Your instructions:
How many lines in the records below contain the word "sección"? Reply with the number alone.

Data shown:
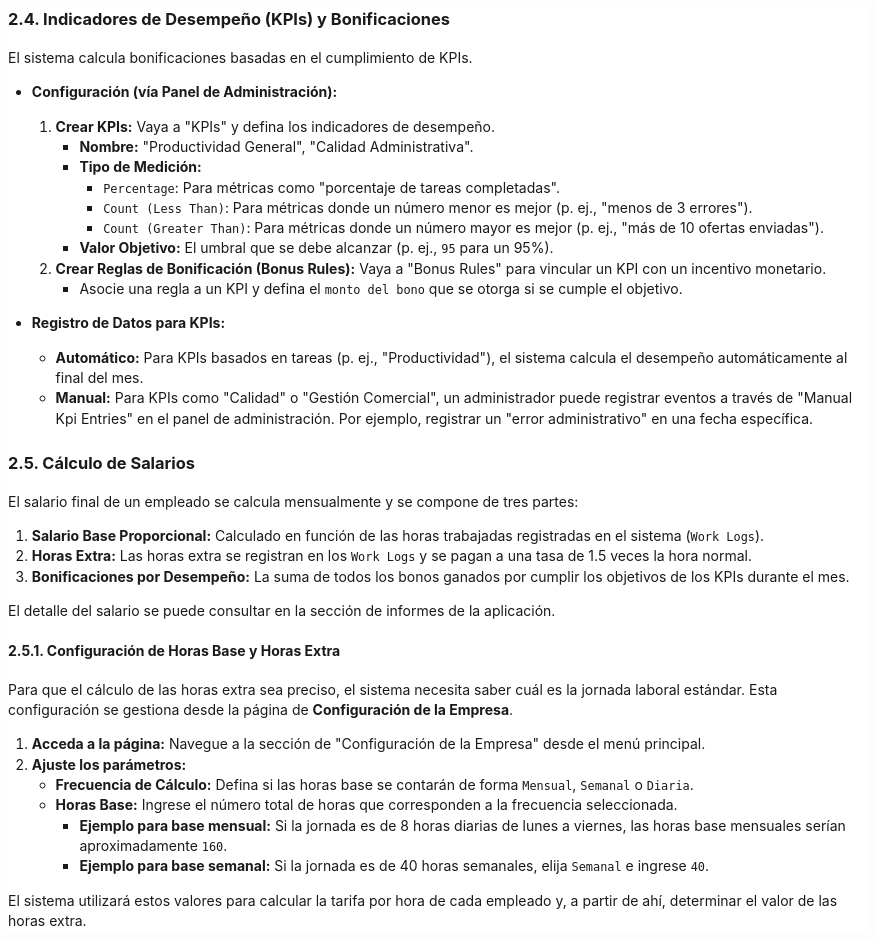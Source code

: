 ### 2.4. Indicadores de Desempeño (KPIs) y Bonificaciones

El sistema calcula bonificaciones basadas en el cumplimiento de KPIs.

*   **Configuración (vía Panel de Administración):**
    1.  **Crear KPIs:** Vaya a "KPIs" y defina los indicadores de desempeño.
        *   **Nombre:** "Productividad General", "Calidad Administrativa".
        *   **Tipo de Medición:**
            *   `Percentage`: Para métricas como "porcentaje de tareas completadas".
            *   `Count (Less Than)`: Para métricas donde un número menor es mejor (p. ej., "menos de 3 errores").
            *   `Count (Greater Than)`: Para métricas donde un número mayor es mejor (p. ej., "más de 10 ofertas enviadas").
        *   **Valor Objetivo:** El umbral que se debe alcanzar (p. ej., `95` para un 95%).
    2.  **Crear Reglas de Bonificación (Bonus Rules):** Vaya a "Bonus Rules" para vincular un KPI con un incentivo monetario.
        *   Asocie una regla a un KPI y defina el `monto del bono` que se otorga si se cumple el objetivo.

*   **Registro de Datos para KPIs:**
    *   **Automático:** Para KPIs basados en tareas (p. ej., "Productividad"), el sistema calcula el desempeño automáticamente al final del mes.
    *   **Manual:** Para KPIs como "Calidad" o "Gestión Comercial", un administrador puede registrar eventos a través de "Manual Kpi Entries" en el panel de administración. Por ejemplo, registrar un "error administrativo" en una fecha específica.

### 2.5. Cálculo de Salarios

El salario final de un empleado se calcula mensualmente y se compone de tres partes:

1.  **Salario Base Proporcional:** Calculado en función de las horas trabajadas registradas en el sistema (`Work Logs`).
2.  **Horas Extra:** Las horas extra se registran en los `Work Logs` y se pagan a una tasa de 1.5 veces la hora normal.
3.  **Bonificaciones por Desempeño:** La suma de todos los bonos ganados por cumplir los objetivos de los KPIs durante el mes.

El detalle del salario se puede consultar en la sección de informes de la aplicación.

#### 2.5.1. Configuración de Horas Base y Horas Extra
Para que el cálculo de las horas extra sea preciso, el sistema necesita saber cuál es la jornada laboral estándar. Esta configuración se gestiona desde la página de **Configuración de la Empresa**.

1.  **Acceda a la página:** Navegue a la sección de "Configuración de la Empresa" desde el menú principal.
2.  **Ajuste los parámetros:**
    *   **Frecuencia de Cálculo:** Defina si las horas base se contarán de forma `Mensual`, `Semanal` o `Diaria`.
    *   **Horas Base:** Ingrese el número total de horas que corresponden a la frecuencia seleccionada.
        *   **Ejemplo para base mensual:** Si la jornada es de 8 horas diarias de lunes a viernes, las horas base mensuales serían aproximadamente `160`.
        *   **Ejemplo para base semanal:** Si la jornada es de 40 horas semanales, elija `Semanal` e ingrese `40`.

El sistema utilizará estos valores para calcular la tarifa por hora de cada empleado y, a partir de ahí, determinar el valor de las horas extra.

Response for this exercise:
2